──────── Data records ────────
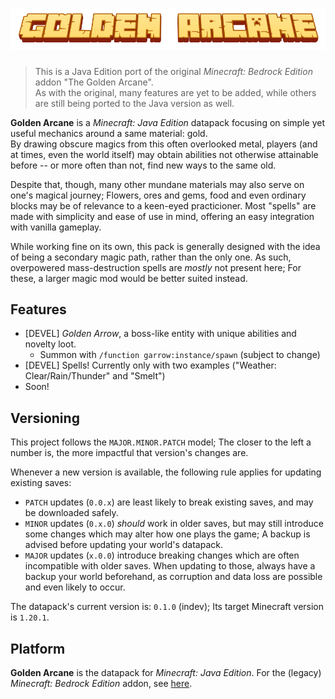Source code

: # ![Golden Arcane - A world of magic within](/goldark_title_logo.png)

> This is a Java Edition port of the original *Minecraft: Bedrock Edition* addon "The Golden Arcane".  
> As with the original, many features are yet to be added, while others are still being ported to the Java version as well.

**Golden Arcane** is a *Minecraft: Java Edition* datapack focusing on simple yet useful mechanics around a same material: gold.  
By drawing obscure magics from this often overlooked metal, players (and at times, even the world itself) may obtain abilities not otherwise attainable before -- or more often than not, find new ways to the same old.

Despite that, though, many other mundane materials may also serve on one's magical journey; Flowers, ores and gems, food and even ordinary blocks may be of relevance to a keen-eyed practicioner. Most "spells" are made with simplicity and ease of use in mind, offering an easy integration with vanilla gameplay.

While working fine on its own, this pack is generally designed with the idea of being a secondary magic path, rather than the only one. As such, overpowered mass-destruction spells are *mostly* not present here; For these, a larger magic mod would be better suited instead.

## Features

* [DEVEL] *Golden Arrow*, a boss-like entity with unique abilities and novelty loot.
  * Summon with `/function garrow:instance/spawn` (subject to change)
* [DEVEL] Spells! Currently only with two examples ("Weather: Clear/Rain/Thunder" and "Smelt")
* Soon!

## Versioning

This project follows the `MAJOR.MINOR.PATCH` model; The closer to the left a number is, the more impactful that version's changes are.

Whenever a new version is available, the following rule applies for updating existing saves:

* `PATCH` updates (`0.0.x`) are least likely to break existing saves, and may be downloaded safely.
* `MINOR` updates (`0.x.0`) *should* work in older saves, but may still introduce some changes which may alter how one plays the game; A backup is advised before updating your world's datapack.
* `MAJOR` updates (`x.0.0`) introduce breaking changes which are often incompatible with older saves. When updating to those, always have a backup your world beforehand, as corruption and data loss are possible and even likely to occur.

The datapack's current version is: `0.1.0` (indev); Its target Minecraft version is `1.20.1`.

## Platform

**Golden Arcane** is the datapack for *Minecraft: Java Edition*. For the (legacy) *Minecraft: Bedrock Edition* addon, see [here](https://github.com/Ayden-Foxx/TheGoldenArcane-BE).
────────
Exercise brief: Transcribe every entry word for word, but skip the pictures.

Exercise response:
Source code

: # ![Golden Arcane - A world of magic within](/goldark_title_logo.png)

> This is a Java Edition port of the original *Minecraft: Bedrock Edition* addon "The Golden Arcane".  
> As with the original, many features are yet to be added, while others are still being ported to the Java version as well.

**Golden Arcane** is a *Minecraft: Java Edition* datapack focusing on simple yet useful mechanics around a same material: gold.  
By drawing obscure magics from this often overlooked metal, players (and at times, even the world itself) may obtain abilities not otherwise attainable before -- or more often than not, find new ways to the same old.

Despite that, though, many other mundane materials may also serve on one's magical journey; Flowers, ores and gems, food and even ordinary blocks may be of relevance to a keen-eyed practicioner. Most "spells" are made with simplicity and ease of use in mind, offering an easy integration with vanilla gameplay.

While working fine on its own, this pack is generally designed with the idea of being a secondary magic path, rather than the only one. As such, overpowered mass-destruction spells are *mostly* not present here; For these, a larger magic mod would be better suited instead.

## Features

* [DEVEL] *Golden Arrow*, a boss-like entity with unique abilities and novelty loot.
  * Summon with `/function garrow:instance/spawn` (subject to change)
* [DEVEL] Spells! Currently only with two examples ("Weather: Clear/Rain/Thunder" and "Smelt")
* Soon!

## Versioning

This project follows the `MAJOR.MINOR.PATCH` model; The closer to the left a number is, the more impactful that version's changes are.

Whenever a new version is available, the following rule applies for updating existing saves:

* `PATCH` updates (`0.0.x`) are least likely to break existing saves, and may be downloaded safely.
* `MINOR` updates (`0.x.0`) *should* work in older saves, but may still introduce some changes which may alter how one plays the game; A backup is advised before updating your world's datapack.
* `MAJOR` updates (`x.0.0`) introduce breaking changes which are often incompatible with older saves. When updating to those, always have a backup your world beforehand, as corruption and data loss are possible and even likely to occur.

The datapack's current version is: `0.1.0` (indev); Its target Minecraft version is `1.20.1`.

## Platform

**Golden Arcane** is the datapack for *Minecraft: Java Edition*. For the (legacy) *Minecraft: Bedrock Edition* addon, see [here](https://github.com/Ayden-Foxx/TheGoldenArcane-BE).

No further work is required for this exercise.